From Slap Bracelets to Silly Bandz, it seems there is always a new fashion trend waiting to adorn the forearms of students across the country.

The newest trend in wrist wear is not only fun, it’s for a good cause.

Less than a month ago, sixth-grade teachers Amy Orlando, of Bloomfield Hills, and Kelly Casaccio, of Chicago, spawned their brainchild into a reality — with the birth of Chummies.

Chummies are vibrantly colored, interlocking friendship bracelets meant to highlight individuality and send a message of inclusion. They are sold in coordinating pairs — Peanut Butter and Jelly, Guitar and Amplifier, Sneaker and High Heel, and Macaroni and Cheese — to help complement unique personalities.

“As teachers, we observed what made our students excited,” Casaccio said. “We realized they were infatuated with anything that could be collected or shared with friends. We also talked about what we loved as kids, including friendship necklaces, but the problem was that you could only share the other half with one person. We saw the need for something kids could share and collect, and also send a positive message.”

The positive message in this case is putting an end to bullying. The women donate a portion of Chummie proceeds to PACER’S National Bullying Prevention Center and Lady Gaga’s Born This Way Foundation to support the anti-bullying cause and spread awareness about tolerance and acceptance.

“Our message being one of inclusion and celebrating how unique we are, we felt that Lady Gaga’s Born This Way Foundation was the perfect cause to donate to. Gaga encapsulates all that we stand for — being proud of the person you were born, and recognizing the beauty in others and ourselves,” Orlando said.

“Aside from being a teacher, I remember the prevalence of bullying when I was in school. It was bad enough then, but it is even worse now. Being able to teach health this year, I have dedicated an entire unit to bullying, and am proud to say that many students have come to me with issues to get ironed out before they get too big and too out-of-control. Working in a middle school for seven years, I’ve pretty much seen everything, and I have to say that social media has served as a big platform for this.”

Casaccio agrees that social media bullying has become an issue that needs to be addressed.

“Kids know how to keep bullying away from the eyes of the teachers and parents, which makes it harder to stop,” Casaccio said. “We have to get to the root of the problem and show them the importance of opening up to different types of people. If we can educate our youth about inclusion and truly open up their minds to people with varying interests and personalities, bullying will begin to decrease.”

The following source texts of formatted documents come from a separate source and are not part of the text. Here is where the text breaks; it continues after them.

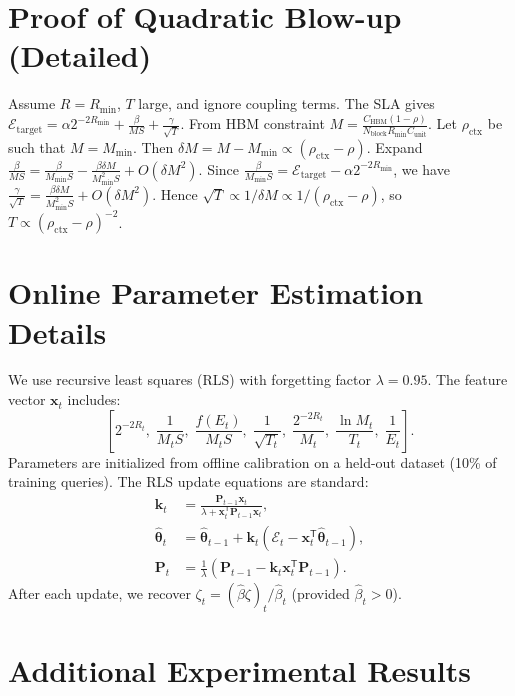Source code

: \documentclass[11pt,a4paper]{article}
\theoremstyle{plain}
\theoremstyle{definition}
\begin{document}
\appendix
\section{Proof of Quadratic Blow-up (Detailed)}
Assume $R=R_{\min}$, $T$ large, and ignore coupling terms. The SLA gives $\mathcal{E}_{\text{target}} = \alpha 2^{-2R_{\min}} + \frac{\beta}{MS} + \frac{\gamma}{\sqrt{T}}$. From HBM constraint $M = \frac{C_{\text{HBM}}(1-\rho)}{N_{\text{block}} R_{\min} C_{\text{unit}}}$. Let $\rho_{\text{ctx}}$ be such that $M=M_{\min}$. Then $\delta M = M-M_{\min} \propto (\rho_{\text{ctx}}-\rho)$. Expand $\frac{\beta}{MS} = \frac{\beta}{M_{\min}S} - \frac{\beta \delta M}{M_{\min}^2 S} + O(\delta M^2)$. Since $\frac{\beta}{M_{\min}S} = \mathcal{E}_{\text{target}} - \alpha 2^{-2R_{\min}}$, we have $\frac{\gamma}{\sqrt{T}} = \frac{\beta \delta M}{M_{\min}^2 S} + O(\delta M^2)$. Hence $\sqrt{T} \propto 1/\delta M \propto 1/(\rho_{\text{ctx}}-\rho)$, so $T \propto (\rho_{\text{ctx}}-\rho)^{-2}$.

\section{Online Parameter Estimation Details}
We use recursive least squares (RLS) with forgetting factor $\lambda=0.95$. The feature vector $\mathbf{x}_t$ includes:
\[
\left[2^{-2R_t},\; \frac{1}{M_t S},\; \frac{f(E_t)}{M_t S},\; \frac{1}{\sqrt{T_t}},\; \frac{2^{-2R_t}}{M_t},\; \frac{\ln M_t}{T_t},\; \frac{1}{E_t}\right].
\]
Parameters are initialized from offline calibration on a held-out dataset (10\% of training queries). The RLS update equations are standard:
\begin{align*}
\mathbf{k}_t &= \frac{\mathbf{P}_{t-1}\mathbf{x}_t}{\lambda + \mathbf{x}_t^{\mathsf{T}}\mathbf{P}_{t-1}\mathbf{x}_t},\\
\hat{\boldsymbol{\theta}}_t &= \hat{\boldsymbol{\theta}}_{t-1} + \mathbf{k}_t(\mathcal{E}_t - \mathbf{x}_t^{\mathsf{T}}\hat{\boldsymbol{\theta}}_{t-1}),\\
\mathbf{P}_t &= \frac{1}{\lambda}\left(\mathbf{P}_{t-1} - \mathbf{k}_t\mathbf{x}_t^{\mathsf{T}}\mathbf{P}_{t-1}\right).
\end{align*}
After each update, we recover $\zeta_t = (\hat{\beta}\zeta)_t / \hat{\beta}_t$ (provided $\hat{\beta}_t>0$).

\section{Additional Experimental Results}
\end{document}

Three weeks in, and things have been going smoothly, Orlando said. They’ve had sales from California, Illinois, Michigan, New York, Ohio, Oregon and Texas.

“It is still a bit surreal for us, I think, to actually see the website and talk about Chummies. When we received the first set of wristbands, we were almost in tears,” Orlando said.

“We had dabbled with a few investors for the company, but in the end, we felt our best deal was to fund it ourselves. Kelly and I especially love to have a hands-on approach with everything. We’ve made our website very interactive for the users — right now, we ask that people upload pictures, videos and songs to feature on our site. We also ask for suggestions on new pairs to create.”

Topping the suggestion list right now are chocolate and vanilla, flip-flops and sunglasses, iPods and headphones, and sports teams and logos.

“We are just so grateful that we have had the opportunity to see our vision become a reality. We only hope that, one day, we can see our message of inclusion become that same reality,” Orlando said. “My motivation is the kids, and the idea that I can make a difference in a child’s life. In business, and in teaching, it is the innocence, the energy, the smiles and the incredible things that they teach me daily that have driven me.  With Chummies, I want them to see each other the way I see them — as beautiful, unique individuals who can do anything that they believe in.”